A key property of a formal language is the level of difficulty required to decide whether a given word is in the language. Some coding system must be developed to allow a computable function to take an arbitrary word in the language as input; this is usually considered routine. A language is called computable (synonyms: recursive, decidable) if there is a computable function f such that for each word w over the alphabet, f(w) = 1 if the word is in the language and f(w) = 0 if the word is not in the language. Thus a language is computable just in case there is a procedure that is able to correctly tell whether arbitrary words are in the language.

A language is computably enumerable (synonyms: recursively enumerable, semidecidable) if there is a computable function f such that f(w) is defined if and only if the word w is in the language.
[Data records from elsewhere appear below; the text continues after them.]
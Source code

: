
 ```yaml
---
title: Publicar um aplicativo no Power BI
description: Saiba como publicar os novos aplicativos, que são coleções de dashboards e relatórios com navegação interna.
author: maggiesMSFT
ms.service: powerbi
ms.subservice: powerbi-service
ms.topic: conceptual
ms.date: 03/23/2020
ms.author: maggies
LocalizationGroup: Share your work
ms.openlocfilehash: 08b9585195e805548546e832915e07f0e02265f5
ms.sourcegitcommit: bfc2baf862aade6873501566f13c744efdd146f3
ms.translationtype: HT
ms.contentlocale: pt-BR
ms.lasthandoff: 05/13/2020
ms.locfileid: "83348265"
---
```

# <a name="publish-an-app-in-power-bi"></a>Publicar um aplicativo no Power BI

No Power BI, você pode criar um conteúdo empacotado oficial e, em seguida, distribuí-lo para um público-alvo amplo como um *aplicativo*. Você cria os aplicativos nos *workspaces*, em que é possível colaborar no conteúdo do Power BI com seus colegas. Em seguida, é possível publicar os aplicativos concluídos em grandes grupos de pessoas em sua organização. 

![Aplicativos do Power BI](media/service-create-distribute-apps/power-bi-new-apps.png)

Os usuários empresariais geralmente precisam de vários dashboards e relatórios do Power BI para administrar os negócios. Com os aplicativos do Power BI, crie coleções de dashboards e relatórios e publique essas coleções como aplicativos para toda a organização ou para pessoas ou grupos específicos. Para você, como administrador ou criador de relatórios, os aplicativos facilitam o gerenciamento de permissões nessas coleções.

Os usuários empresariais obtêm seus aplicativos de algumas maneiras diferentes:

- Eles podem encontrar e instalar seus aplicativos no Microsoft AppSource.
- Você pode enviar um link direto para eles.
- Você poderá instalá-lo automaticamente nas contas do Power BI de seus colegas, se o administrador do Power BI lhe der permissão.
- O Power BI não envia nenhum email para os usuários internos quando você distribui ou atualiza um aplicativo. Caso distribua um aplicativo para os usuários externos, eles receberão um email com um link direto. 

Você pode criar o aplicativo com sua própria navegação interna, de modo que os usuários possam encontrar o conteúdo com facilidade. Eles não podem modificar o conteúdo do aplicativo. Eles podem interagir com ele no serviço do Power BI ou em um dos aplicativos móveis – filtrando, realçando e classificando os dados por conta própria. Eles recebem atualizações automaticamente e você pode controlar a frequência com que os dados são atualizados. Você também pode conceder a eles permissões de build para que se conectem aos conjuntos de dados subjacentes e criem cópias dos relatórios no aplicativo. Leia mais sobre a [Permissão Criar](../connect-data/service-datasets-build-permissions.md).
The term enumerable has the same etymology as in computably enumerable sets of natural numbers.
==Examples==

The following functions are computable:

- Each function with a finite domain; e.g., any finite sequence of natural numbers.
- Each constant function f : N^{k} → N, f(n_{1},...n_{k}) := n.
- Addition f : N^{2} → N, f(n_{1},n_{2}) := n_{1} + n_{2}
- The greatest common divisor of two numbers
- A Bézout coefficient of two numbers
- The smallest prime factor of a number

If f and g are computable, then so are: f + g, f * g, $\color{Blue} f \circ g$ if
f is unary, max(f,g), min(f,g), arg max and many more combinations.

The following examples illustrate that a function may be computable though it is not known which algorithm computes it.

- The function f such that f(n) = 1 if there is a sequence of at least n consecutive fives in the decimal expansion of π, and f(n) = 0 otherwise, is computable. (The function f is either the constant 1 function, which is computable, or else there is a k such that f(n) = 1 if n < k and f(n) = 0 if n ≥ k. Every such function is computable. It is not known whether there are arbitrarily long runs of fives in the decimal expansion of π, so we don't know which of those functions is f. Nevertheless, we know that the function f must be computable.)
- Each finite segment of an uncomputable sequence of natural numbers (such as the Busy Beaver function Σ) is computable. E.g., for each natural number n, there exists an algorithm that computes the finite sequence Σ(0), Σ(1), Σ(2), ..., Σ(n) — in contrast to the fact that there is no algorithm that computes the entire Σ-sequence, i.e. Σ(n) for all n. Thus, "Print 0, 1, 4, 6, 13" is a trivial algorithm to compute Σ(0), Σ(1), Σ(2), Σ(3), Σ(4); similarly, for any given value of n, such a trivial algorithm exists (even though it may never be known or produced by anyone) to compute Σ(0), Σ(1), Σ(2), ..., Σ(n).

==Church–Turing thesis==

The Church–Turing thesis states that any function computable from a procedure possessing the three properties listed above is a computable function. Because these three properties are not formally stated, the Church–Turing thesis cannot be proved. The following facts are often taken as evidence for the thesis:
- Many equivalent models of computation are known, and they all give the same definition of computable function (or a weaker version, in some instances).
- No stronger model of computation that is generally considered to be effectively calculable has been proposed.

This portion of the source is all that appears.